#### Data to use

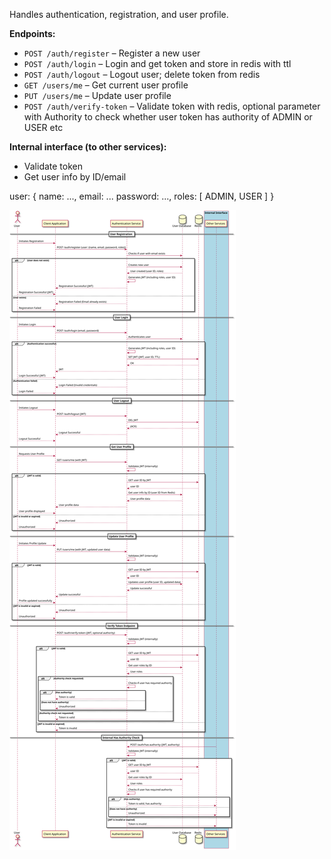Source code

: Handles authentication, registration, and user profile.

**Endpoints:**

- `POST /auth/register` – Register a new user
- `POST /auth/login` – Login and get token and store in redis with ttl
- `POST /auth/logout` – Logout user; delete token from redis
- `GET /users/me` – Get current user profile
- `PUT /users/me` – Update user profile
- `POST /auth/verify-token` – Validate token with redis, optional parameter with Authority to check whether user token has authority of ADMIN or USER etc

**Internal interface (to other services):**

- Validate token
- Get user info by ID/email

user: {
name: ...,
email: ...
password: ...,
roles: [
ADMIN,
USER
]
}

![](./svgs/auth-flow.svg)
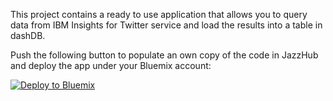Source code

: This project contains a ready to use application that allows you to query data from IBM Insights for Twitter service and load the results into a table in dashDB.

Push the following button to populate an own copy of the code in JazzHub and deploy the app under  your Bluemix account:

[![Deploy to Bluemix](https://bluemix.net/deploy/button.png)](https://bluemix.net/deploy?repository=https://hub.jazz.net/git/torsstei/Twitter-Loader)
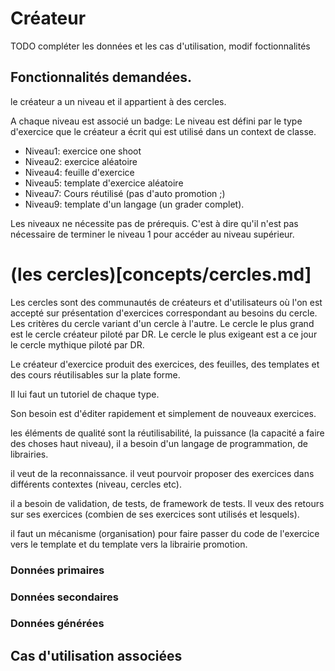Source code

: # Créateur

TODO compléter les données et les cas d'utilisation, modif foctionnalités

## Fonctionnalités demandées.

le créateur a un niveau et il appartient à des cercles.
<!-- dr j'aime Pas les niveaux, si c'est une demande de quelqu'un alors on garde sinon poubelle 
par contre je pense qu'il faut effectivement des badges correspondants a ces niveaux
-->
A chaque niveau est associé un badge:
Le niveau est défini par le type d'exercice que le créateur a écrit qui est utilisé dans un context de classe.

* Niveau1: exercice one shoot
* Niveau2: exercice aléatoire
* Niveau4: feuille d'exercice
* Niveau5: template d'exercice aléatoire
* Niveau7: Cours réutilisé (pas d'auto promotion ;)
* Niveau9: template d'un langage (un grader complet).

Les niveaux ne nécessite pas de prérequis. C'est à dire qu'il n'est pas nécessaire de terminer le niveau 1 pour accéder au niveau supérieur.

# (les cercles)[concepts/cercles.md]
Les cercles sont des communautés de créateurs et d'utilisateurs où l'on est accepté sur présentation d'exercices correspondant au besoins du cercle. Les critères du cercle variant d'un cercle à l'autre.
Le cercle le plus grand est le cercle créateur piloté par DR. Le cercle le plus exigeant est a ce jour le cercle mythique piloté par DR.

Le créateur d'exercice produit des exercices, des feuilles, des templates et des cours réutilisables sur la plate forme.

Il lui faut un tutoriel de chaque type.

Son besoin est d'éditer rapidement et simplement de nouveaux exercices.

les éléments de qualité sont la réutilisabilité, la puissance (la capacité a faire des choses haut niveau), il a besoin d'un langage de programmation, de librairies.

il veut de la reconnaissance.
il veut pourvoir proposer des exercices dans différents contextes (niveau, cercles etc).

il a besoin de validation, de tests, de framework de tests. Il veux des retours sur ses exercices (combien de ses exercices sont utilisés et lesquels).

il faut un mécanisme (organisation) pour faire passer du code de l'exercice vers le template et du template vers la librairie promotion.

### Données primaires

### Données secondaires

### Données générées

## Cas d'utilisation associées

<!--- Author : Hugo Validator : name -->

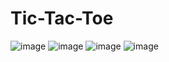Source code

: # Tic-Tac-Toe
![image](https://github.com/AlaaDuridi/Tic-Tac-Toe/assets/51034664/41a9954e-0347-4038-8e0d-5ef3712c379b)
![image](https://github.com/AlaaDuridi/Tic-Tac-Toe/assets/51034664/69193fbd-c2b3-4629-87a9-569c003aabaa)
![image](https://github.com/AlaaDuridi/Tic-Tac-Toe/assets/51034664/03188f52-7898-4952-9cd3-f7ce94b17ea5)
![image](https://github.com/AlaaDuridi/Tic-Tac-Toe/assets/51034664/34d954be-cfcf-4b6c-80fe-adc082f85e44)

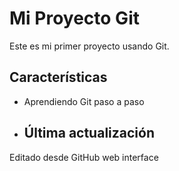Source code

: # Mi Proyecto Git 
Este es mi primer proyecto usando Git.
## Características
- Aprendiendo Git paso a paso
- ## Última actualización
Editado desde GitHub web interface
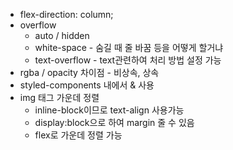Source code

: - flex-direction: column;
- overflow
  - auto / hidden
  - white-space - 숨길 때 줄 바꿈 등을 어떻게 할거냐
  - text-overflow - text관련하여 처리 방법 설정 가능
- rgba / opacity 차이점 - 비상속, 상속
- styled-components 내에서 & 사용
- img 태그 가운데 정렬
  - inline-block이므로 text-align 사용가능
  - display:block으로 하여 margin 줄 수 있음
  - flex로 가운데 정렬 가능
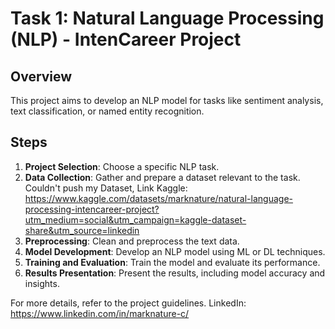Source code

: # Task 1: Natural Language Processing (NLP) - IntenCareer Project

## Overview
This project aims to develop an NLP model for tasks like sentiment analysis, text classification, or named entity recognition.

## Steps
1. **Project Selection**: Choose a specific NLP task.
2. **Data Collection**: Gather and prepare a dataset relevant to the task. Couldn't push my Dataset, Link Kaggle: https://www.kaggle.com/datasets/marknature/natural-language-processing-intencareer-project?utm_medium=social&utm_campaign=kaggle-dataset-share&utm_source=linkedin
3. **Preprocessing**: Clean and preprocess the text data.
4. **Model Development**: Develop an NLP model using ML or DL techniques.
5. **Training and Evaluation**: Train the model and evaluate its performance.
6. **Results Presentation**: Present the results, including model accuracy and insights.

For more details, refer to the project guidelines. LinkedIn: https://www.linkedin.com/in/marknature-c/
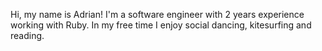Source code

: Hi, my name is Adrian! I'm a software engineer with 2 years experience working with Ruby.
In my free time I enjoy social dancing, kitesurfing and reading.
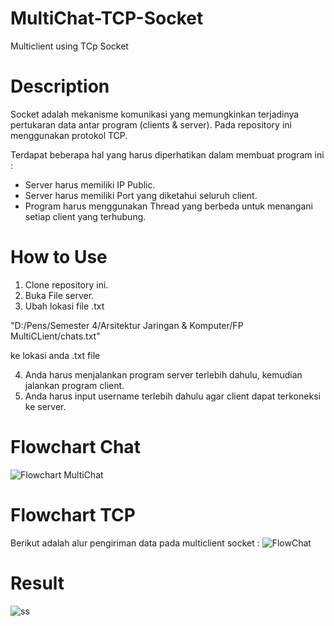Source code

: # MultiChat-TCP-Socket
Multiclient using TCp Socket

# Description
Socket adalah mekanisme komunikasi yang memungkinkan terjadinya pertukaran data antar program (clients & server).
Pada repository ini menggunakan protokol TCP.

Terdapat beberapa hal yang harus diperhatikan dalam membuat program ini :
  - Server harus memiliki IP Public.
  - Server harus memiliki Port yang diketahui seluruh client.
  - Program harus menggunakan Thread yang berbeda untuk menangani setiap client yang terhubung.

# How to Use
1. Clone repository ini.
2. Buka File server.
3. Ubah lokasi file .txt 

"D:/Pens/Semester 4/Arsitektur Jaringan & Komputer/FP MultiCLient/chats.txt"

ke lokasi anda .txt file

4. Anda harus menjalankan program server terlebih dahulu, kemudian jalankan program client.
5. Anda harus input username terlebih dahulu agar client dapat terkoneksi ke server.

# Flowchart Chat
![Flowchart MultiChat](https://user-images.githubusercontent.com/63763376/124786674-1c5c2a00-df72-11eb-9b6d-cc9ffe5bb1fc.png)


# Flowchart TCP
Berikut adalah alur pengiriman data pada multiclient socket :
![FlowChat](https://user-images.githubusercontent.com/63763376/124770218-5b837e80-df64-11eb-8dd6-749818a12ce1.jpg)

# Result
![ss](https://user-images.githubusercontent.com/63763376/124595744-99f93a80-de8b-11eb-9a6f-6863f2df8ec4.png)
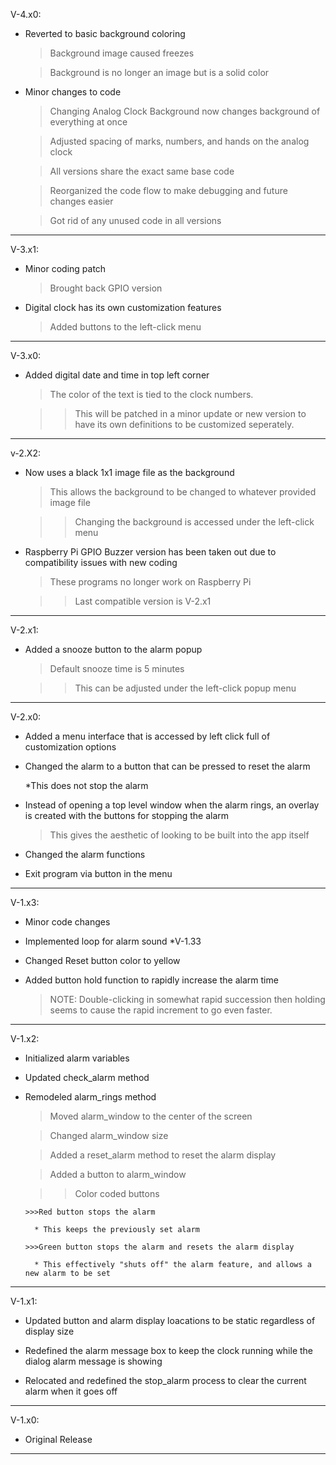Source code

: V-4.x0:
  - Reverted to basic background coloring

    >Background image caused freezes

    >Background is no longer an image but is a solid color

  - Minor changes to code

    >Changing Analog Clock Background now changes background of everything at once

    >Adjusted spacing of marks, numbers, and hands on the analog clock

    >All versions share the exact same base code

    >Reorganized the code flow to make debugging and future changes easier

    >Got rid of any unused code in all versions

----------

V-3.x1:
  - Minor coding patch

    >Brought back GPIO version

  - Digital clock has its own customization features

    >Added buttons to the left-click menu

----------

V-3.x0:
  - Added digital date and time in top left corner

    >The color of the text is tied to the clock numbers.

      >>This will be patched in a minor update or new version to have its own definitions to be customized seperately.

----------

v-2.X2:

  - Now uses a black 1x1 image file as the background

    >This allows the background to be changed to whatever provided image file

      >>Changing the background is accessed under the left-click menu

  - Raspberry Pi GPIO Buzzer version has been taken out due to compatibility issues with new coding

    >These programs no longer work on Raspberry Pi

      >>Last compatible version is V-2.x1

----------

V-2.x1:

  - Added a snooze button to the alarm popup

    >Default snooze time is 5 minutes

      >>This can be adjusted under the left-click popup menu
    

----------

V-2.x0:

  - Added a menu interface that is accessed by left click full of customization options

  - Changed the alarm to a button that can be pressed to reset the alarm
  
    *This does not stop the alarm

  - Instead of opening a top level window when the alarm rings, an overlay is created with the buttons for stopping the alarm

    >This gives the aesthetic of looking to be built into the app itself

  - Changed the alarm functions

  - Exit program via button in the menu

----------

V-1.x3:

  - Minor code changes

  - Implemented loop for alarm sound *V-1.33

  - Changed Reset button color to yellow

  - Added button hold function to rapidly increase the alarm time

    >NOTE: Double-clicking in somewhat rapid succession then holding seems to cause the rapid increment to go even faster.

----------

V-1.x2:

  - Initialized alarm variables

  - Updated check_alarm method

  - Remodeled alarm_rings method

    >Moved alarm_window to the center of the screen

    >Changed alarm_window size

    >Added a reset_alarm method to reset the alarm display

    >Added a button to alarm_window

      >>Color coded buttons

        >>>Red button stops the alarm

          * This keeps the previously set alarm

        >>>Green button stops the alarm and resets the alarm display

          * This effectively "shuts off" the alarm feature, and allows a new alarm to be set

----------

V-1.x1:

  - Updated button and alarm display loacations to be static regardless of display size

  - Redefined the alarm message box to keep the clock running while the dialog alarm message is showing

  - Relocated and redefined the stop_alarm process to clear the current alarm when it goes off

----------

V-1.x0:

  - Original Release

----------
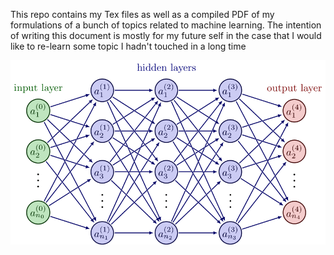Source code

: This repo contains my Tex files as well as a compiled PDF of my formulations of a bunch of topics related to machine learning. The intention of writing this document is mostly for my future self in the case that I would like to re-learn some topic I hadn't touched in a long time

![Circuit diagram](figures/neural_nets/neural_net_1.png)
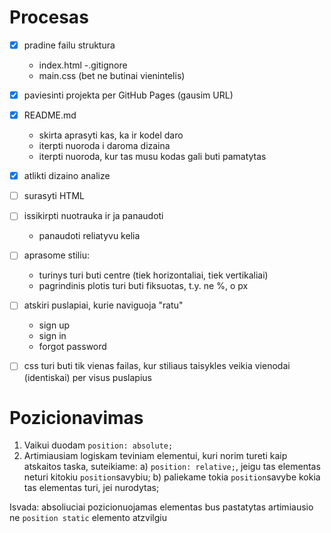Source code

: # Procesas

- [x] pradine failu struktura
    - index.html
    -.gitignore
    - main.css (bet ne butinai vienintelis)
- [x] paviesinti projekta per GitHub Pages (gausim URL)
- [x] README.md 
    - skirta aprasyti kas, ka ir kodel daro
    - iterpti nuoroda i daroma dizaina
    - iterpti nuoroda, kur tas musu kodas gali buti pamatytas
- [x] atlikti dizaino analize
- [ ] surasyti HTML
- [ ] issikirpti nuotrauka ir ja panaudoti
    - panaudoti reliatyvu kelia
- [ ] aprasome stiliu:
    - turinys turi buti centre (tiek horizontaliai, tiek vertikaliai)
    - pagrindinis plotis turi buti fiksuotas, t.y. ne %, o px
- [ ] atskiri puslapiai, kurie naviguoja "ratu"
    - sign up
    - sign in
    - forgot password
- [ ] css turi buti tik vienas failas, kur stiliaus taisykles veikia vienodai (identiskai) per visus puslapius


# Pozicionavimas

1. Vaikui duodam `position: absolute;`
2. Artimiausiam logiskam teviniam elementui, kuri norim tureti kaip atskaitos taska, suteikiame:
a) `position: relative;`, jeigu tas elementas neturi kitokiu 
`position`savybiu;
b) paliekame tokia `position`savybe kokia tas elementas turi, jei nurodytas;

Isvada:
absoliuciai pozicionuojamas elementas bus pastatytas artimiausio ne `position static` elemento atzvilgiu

########

Look above for the line with "- Server harus memiliki Port"; quote it and every line after it, stopping after the line with "the clock numbers.", exactly, with nothing added and without pictures.

  - Server harus memiliki Port yang diketahui seluruh client.
  - Program harus menggunakan Thread yang berbeda untuk menangani setiap client yang terhubung.

# How to Use
1. Clone repository ini.
2. Buka File server.
3. Ubah lokasi file .txt 

"D:/Pens/Semester 4/Arsitektur Jaringan & Komputer/FP MultiCLient/chats.txt"

ke lokasi anda .txt file

4. Anda harus menjalankan program server terlebih dahulu, kemudian jalankan program client.
5. Anda harus input username terlebih dahulu agar client dapat terkoneksi ke server.

# Flowchart Chat
![Flowchart MultiChat](https://user-images.githubusercontent.com/63763376/124786674-1c5c2a00-df72-11eb-9b6d-cc9ffe5bb1fc.png)


# Flowchart TCP
Berikut adalah alur pengiriman data pada multiclient socket :
![FlowChat](https://user-images.githubusercontent.com/63763376/124770218-5b837e80-df64-11eb-8dd6-749818a12ce1.jpg)

# Result
![ss](https://user-images.githubusercontent.com/63763376/124595744-99f93a80-de8b-11eb-9a6f-6863f2df8ec4.png)
Source code

: V-4.x0:
  - Reverted to basic background coloring

    >Background image caused freezes

    >Background is no longer an image but is a solid color

  - Minor changes to code

    >Changing Analog Clock Background now changes background of everything at once

    >Adjusted spacing of marks, numbers, and hands on the analog clock

    >All versions share the exact same base code

    >Reorganized the code flow to make debugging and future changes easier

    >Got rid of any unused code in all versions

----------

V-3.x1:
  - Minor coding patch

    >Brought back GPIO version

  - Digital clock has its own customization features

    >Added buttons to the left-click menu

----------

V-3.x0:
  - Added digital date and time in top left corner

    >The color of the text is tied to the clock numbers.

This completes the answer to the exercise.